Quote exactly the lines from the start of the entries to the one with "#### 1주차: [4대", both ends included.

─── EXTRACTED MATERIAL

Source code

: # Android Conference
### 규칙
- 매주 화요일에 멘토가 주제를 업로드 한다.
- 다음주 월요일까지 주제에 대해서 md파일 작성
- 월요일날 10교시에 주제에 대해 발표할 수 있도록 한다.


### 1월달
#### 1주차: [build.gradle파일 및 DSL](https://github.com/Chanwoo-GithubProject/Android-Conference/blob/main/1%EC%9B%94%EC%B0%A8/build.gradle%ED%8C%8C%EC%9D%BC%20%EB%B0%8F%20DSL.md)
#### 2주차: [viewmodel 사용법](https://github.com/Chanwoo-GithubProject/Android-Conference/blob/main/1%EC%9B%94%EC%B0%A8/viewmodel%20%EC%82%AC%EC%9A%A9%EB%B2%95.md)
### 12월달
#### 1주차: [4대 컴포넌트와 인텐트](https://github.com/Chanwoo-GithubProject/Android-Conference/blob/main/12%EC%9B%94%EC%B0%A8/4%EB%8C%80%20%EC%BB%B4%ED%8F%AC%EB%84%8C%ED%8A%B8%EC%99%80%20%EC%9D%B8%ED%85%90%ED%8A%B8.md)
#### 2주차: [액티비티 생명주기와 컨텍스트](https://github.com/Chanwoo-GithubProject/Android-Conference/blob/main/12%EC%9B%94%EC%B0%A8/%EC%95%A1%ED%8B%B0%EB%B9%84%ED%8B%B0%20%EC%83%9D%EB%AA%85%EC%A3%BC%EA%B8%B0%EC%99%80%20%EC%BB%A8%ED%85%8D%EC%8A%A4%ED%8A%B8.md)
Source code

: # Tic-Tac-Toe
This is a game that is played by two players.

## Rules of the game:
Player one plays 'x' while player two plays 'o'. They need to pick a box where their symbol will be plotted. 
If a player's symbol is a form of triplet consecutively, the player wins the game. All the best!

──────

- WRITTEN SOLUTION
Source code

: # Android Conference
### 규칙
- 매주 화요일에 멘토가 주제를 업로드 한다.
- 다음주 월요일까지 주제에 대해서 md파일 작성
- 월요일날 10교시에 주제에 대해 발표할 수 있도록 한다.


### 1월달
#### 1주차: [build.gradle파일 및 DSL](https://github.com/Chanwoo-GithubProject/Android-Conference/blob/main/1%EC%9B%94%EC%B0%A8/build.gradle%ED%8C%8C%EC%9D%BC%20%EB%B0%8F%20DSL.md)
#### 2주차: [viewmodel 사용법](https://github.com/Chanwoo-GithubProject/Android-Conference/blob/main/1%EC%9B%94%EC%B0%A8/viewmodel%20%EC%82%AC%EC%9A%A9%EB%B2%95.md)
### 12월달
#### 1주차: [4대 컴포넌트와 인텐트](https://github.com/Chanwoo-GithubProject/Android-Conference/blob/main/12%EC%9B%94%EC%B0%A8/4%EB%8C%80%20%EC%BB%B4%ED%8F%AC%EB%84%8C%ED%8A%B8%EC%99%80%20%EC%9D%B8%ED%85%90%ED%8A%B8.md)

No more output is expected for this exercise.